That’s the premise of Beggars in Spain. While the science may be somewhat wobbly – sleep deprivation is a torture technique, so surely there would be greater consequences on the negative side – the point of the book is the social ramifications. Because of course, it’s only a small minority of foetuses who get this modification, thus creating a brand new minority group – one with what looks like enormous advantages over ordinary people, or Sleepers.

The focus is on Leisha, a Sleepless, whose sister Alice is a Sleeper and who often serves as a counterpoint to Leisha. The narrative skips through several stages of Leisha’s life, which I really like as a way of exploring developing social expectations, ideas and consequences. Firstly, Leisha is born, grows up, and goes to college. Then she is in her 40s, a lawyer, and American society has changed radically around her – there’s a huge reaction against the Sleepless, and the Sleepless themselves are more and more disillusioned by ‘normal’ society. To the point where many are starting to segregate themselves. Twenty years later and society has once again altered radically, with a hideous class system such that Kress draws deliberate parallels with Rome and the old ‘bread and circuses’ maxim. Then yet another couple of decades later things are changing for the Sleepless, and there are likely to be consequences for the world… but that, presumably, is for the next book.

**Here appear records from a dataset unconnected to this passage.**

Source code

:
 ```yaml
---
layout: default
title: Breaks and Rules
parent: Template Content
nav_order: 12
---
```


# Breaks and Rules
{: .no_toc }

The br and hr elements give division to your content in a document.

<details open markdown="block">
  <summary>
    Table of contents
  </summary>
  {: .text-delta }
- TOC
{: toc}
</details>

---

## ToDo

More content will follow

Not being American, I think there were subtle (and not so subtle) digs at American society that didn’t really make sense to me. There’s a lot of discussion about American society not appreciating individual effort and problems with the notion of equality and so on that, while I got what Kress was talking about, didn’t have the immediate or historical resonances that I suspect a well-read American might pick up. Nonetheless this is an intriguing novel that combines generally engaging characters and genuine moral difficulties; there’s some action, there’s some intense political discussion, there’s some surprising technological development and totally retrograde societal change. I’m going to be getting the sequel.

One response

  1. […] Howl’s Moving Castle, Diana Wynne Jones; Beggars in Spain, Nancy Kress; Fifth Season, NK Jemisin; The Hollow […]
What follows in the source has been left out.